See it work: reshape, then sample
  • At temperature near 0 the top bar takes essentially all the mass, so every draw is the same token.
  • The same top-p keeps few bars on a peaked distribution but more on a flatter one — the dynamic candidate set.
  • Providers suggest tuning either temperature or top-p, not both, because their effects compound.
In practice: defaults, order, and newer methods
  • In Hugging Face Transformers, sampling only applies when do_sample=True; defaults are top_k=50, top_p=1.0, temperature=1.0.
  • Application order (temperature → k → p) is a common pattern, not a universal guarantee.
  • Even at temperature 0, outputs aren't guaranteed to be perfectly deterministic in practice.
  • Alternatives exist — typical sampling, eta/epsilon-sampling, min-p, Mirostat, and contrastive search.
Sources & further reading

Published by Tech Jacks Solutions · Reviewed June 2026. This lesson explains established decoding concepts and is grounded in the references below; the probabilities in the interactive are illustrative and labelled as such. Parameter defaults and ranges differ by provider and model — always check current vendor docs.
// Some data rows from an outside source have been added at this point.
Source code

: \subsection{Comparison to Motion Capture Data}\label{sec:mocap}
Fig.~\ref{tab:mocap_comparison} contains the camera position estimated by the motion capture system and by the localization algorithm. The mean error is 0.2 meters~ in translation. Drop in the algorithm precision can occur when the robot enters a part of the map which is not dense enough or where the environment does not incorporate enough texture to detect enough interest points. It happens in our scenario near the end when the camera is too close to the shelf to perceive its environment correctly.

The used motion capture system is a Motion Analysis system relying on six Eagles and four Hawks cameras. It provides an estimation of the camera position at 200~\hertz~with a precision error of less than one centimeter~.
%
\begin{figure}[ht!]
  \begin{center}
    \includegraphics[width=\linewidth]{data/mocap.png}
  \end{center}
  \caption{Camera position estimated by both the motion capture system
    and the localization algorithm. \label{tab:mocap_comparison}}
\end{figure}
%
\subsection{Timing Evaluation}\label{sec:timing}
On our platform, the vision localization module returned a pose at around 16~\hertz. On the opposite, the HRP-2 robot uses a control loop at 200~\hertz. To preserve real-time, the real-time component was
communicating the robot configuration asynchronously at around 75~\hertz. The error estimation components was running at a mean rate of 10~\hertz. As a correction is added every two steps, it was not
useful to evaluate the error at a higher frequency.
Responsible use & transparency

This is an educational explainer, not professional advice. The bar chart and sampled draws use invented, illustrative probabilities to make the mechanics visible — they are not the output of any specific model. Decoding-parameter names, defaults, and valid ranges differ by provider and model and change over time; verify against the current official documentation before relying on any value.

Tuning these knobs changes how varied or deterministic a model's output is, but it does not make output factual. Higher temperature can increase plausible-sounding but incorrect text. For decisions in medical, legal, financial, or other high-stakes domains, always consult a qualified professional and verify AI output against authoritative sources. See the NIST AI Risk Management Framework for responsible-AI guidance.

Decoding & sampling — in one page

Tech Jacks Solutions · AI Knowledge Hub · educational summary

The setup

At each step a model outputs a probability for every possible next token (a softmax over the vocabulary). Decoding is the rule that turns that list into one chosen token, repeated step by step.

Greedy decoding

Always take the single highest-probability token. Simple, but tends toward bland, repetitive text (Holtzman et al., 2019). It is the temperature→0 limit of temperature sampling.

Temperature

Scales (divides) the logits before the softmax. Low temperature sharpens the distribution (more deterministic); high temperature flattens it (more diverse). T=1 leaves the raw distribution unchanged. Ranges/defaults are provider-specific (OpenAI 0–2; Anthropic 0.0–1.0).

Top-k vs top-p (truncation)

Top-k keeps the k highest-probability tokens (a fixed count) and renormalizes. Top-p (nucleus) keeps the smallest set of tokens whose cumulative probability is at least p (a fixed mass), so its candidate count adapts per step. Truncation chooses which tokens are eligible; temperature shapes their probabilities.

In practice

In Hugging Face, sampling applies only with do_sample=True (defaults top_k=50, top_p=1.0, temperature=1.0). A common order (and the one this lesson's interactive uses) is temperature → top-k → top-p — temperature scales the logits before truncation, matching Hugging Face's warper sequence — but it's implementation-dependent (Anthropic documents a different order). Even at temperature 0 output isn't guaranteed perfectly deterministic. Providers suggest tuning either temperature or top_p, not both. Newer methods: typical, eta/epsilon, min-p, Mirostat, contrastive search.